Start of GIVEN RECORDS

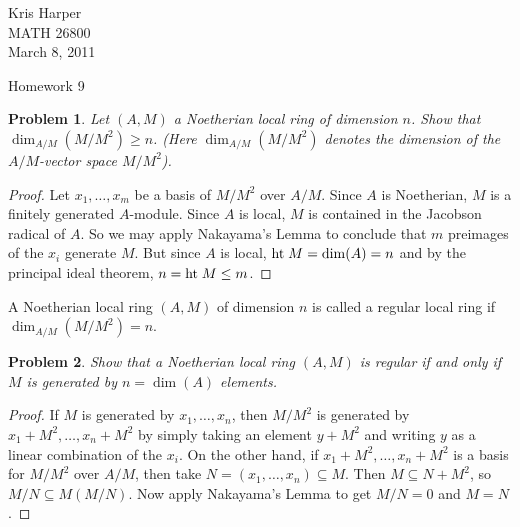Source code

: \documentclass{article}
\newcommand{\Ht}{\textup{ht}\;}
\newtheorem{problem}{Problem}
\begin{document}
\begin{flushright}
Kris Harper\\

MATH 26800\\

March 8, 2011
\end{flushright}

\begin{center}
Homework 9
\end{center}

\begin{problem}
Let $(A,M)$ a Noetherian local ring of dimension $n$. Show that $\dim_{A/M}(M/M^2) \geq n$. (Here $\dim_{A/M}(M/M^2)$ denotes the dimension of the $A/M$-vector space $M/M^2$).
\end{problem}
\begin{proof}
Let $x_1, \dots , x_m$ be a basis of $M/M^2$ over $A/M$. Since $A$ is Noetherian, $M$ is a finitely generated $A$-module. Since $A$ is local, $M$ is contained in the Jacobson radical of $A$. So we may apply Nakayama's Lemma to conclude that $m$ preimages of the $x_i$ generate $M$. But since $A$ is local, $\Ht M = \dim(A) = n$ and by the principal ideal theorem, $n = \Ht M \leq m$.
\end{proof}

\noindent
A Noetherian local ring $(A,M)$ of dimension $n$ is called a regular local ring if $\dim_{A/M}(M/M^2) = n$.

\begin{problem}
\label{generators}
Show that a Noetherian local ring $(A,M)$ is regular if and only if $M$ is generated by $n = \dim(A)$ elements.
\end{problem}
\begin{proof}
If $M$ is generated by $x_1, \dots , x_n$, then $M/M^2$ is generated by $x_1 + M^2, \dots , x_n + M^2$ by simply taking an element $y + M^2$ and writing $y$ as a linear combination of the $x_i$. On the other hand, if $x_1 + M^2, \dots , x_n + M^2$ is a basis for $M/M^2$ over $A/M$, then take $N = (x_1, \dots , x_n) \subseteq M$. Then $M \subseteq N + M^2$, so $M/N \subseteq M (M/N)$. Now apply Nakayama's Lemma to get $M/N = 0$ and $M = N$.
\end{proof}
\end{document}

End of GIVEN RECORDS

◆ **AIM OF THE TASK**
Check each line of the entries, and copy the ones that contain "ring".

◆ **REPLY**
Let $(A,M)$ a Noetherian local ring of dimension $n$. Show that $\dim_{A/M}(M/M^2) \geq n$. (Here $\dim_{A/M}(M/M^2)$ denotes the dimension of the $A/M$-vector space $M/M^2$).
A Noetherian local ring $(A,M)$ of dimension $n$ is called a regular local ring if $\dim_{A/M}(M/M^2) = n$.
Show that a Noetherian local ring $(A,M)$ is regular if and only if $M$ is generated by $n = \dim(A)$ elements.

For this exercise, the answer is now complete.